Screen legend and civil rights activist Ruby Dee passes away at 91

Award-winning star of stage and screen and noted civil rights activist Ruby Dee died at her home in New Rochelle, New York on Wednesday. She was 91.

She died of natural causes, according to her representative Michael Livingston, as reported by CNN and other news outlets. 

Born in Cleveland in October 27, 1922 and raised in Harlem, Dee appeared in several Broadway plays in the '40s before her big screen breakthrough in 1950's “The Jackie Robinson Story,” and she continued to appear in films, on TV and on stage in a career which lasted nearly 70 years. 

Often appearing alongside her husband Ossie Davis, Dee drew acclaim in films such as 1957's “Edge of the City” and 1961's “A Raisin in the Sun” (both opposite Sidney Poitier) and played a small but pivotal role in Spike Lee's quintessential 1989 film “Do the Right Thing.” She also co-starred in ABC's 1994 adaptation of Stephen King's “The Stand.”

She and Davis were also involved in the civil rights movement, working with Martin Luther King Jr., Malcolm X and other leaders in the 1960s.
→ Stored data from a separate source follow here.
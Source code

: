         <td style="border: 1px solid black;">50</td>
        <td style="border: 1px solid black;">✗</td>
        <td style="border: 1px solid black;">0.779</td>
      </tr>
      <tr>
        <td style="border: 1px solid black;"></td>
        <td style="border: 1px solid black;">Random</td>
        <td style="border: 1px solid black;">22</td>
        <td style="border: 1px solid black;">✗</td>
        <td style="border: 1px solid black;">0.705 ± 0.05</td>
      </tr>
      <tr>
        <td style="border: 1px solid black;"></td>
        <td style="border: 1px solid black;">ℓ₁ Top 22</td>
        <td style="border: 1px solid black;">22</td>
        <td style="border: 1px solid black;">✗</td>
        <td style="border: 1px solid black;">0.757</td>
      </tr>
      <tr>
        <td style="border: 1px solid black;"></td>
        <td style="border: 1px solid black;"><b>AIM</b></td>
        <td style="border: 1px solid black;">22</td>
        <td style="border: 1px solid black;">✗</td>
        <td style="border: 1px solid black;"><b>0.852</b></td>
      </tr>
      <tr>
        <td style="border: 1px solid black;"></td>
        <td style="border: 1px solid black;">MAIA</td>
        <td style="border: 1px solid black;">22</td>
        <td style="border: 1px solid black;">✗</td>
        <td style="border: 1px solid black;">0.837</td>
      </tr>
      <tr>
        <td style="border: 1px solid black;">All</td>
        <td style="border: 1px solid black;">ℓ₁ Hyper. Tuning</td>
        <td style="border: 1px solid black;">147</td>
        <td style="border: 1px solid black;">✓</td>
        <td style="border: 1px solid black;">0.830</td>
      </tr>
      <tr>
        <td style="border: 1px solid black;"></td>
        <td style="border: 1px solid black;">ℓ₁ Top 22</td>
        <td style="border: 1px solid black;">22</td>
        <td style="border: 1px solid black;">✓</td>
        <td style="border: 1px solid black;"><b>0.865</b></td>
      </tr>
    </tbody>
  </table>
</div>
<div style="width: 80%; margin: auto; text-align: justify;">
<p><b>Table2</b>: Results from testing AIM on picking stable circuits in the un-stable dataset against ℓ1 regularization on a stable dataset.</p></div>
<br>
The National Urban League honored Dee with the Frederick Douglass Award in 1970, and she was a member of the Congress of Racial Equality (CORE), the NAACP, the Student Nonviolent Coordinating Committee, the Southern Christian Leadership Conference, and other civil rights groups. 

Davis died in 2005.

Dee has won Grammy, Emmy, Obie, Drama Desk, Screen Actors Guild Award, and Screen Actors Guild Lifetime Achievement Awards, and was nominated for an Academy Award for Best Supporting Actress for 2007's “American Gangster.”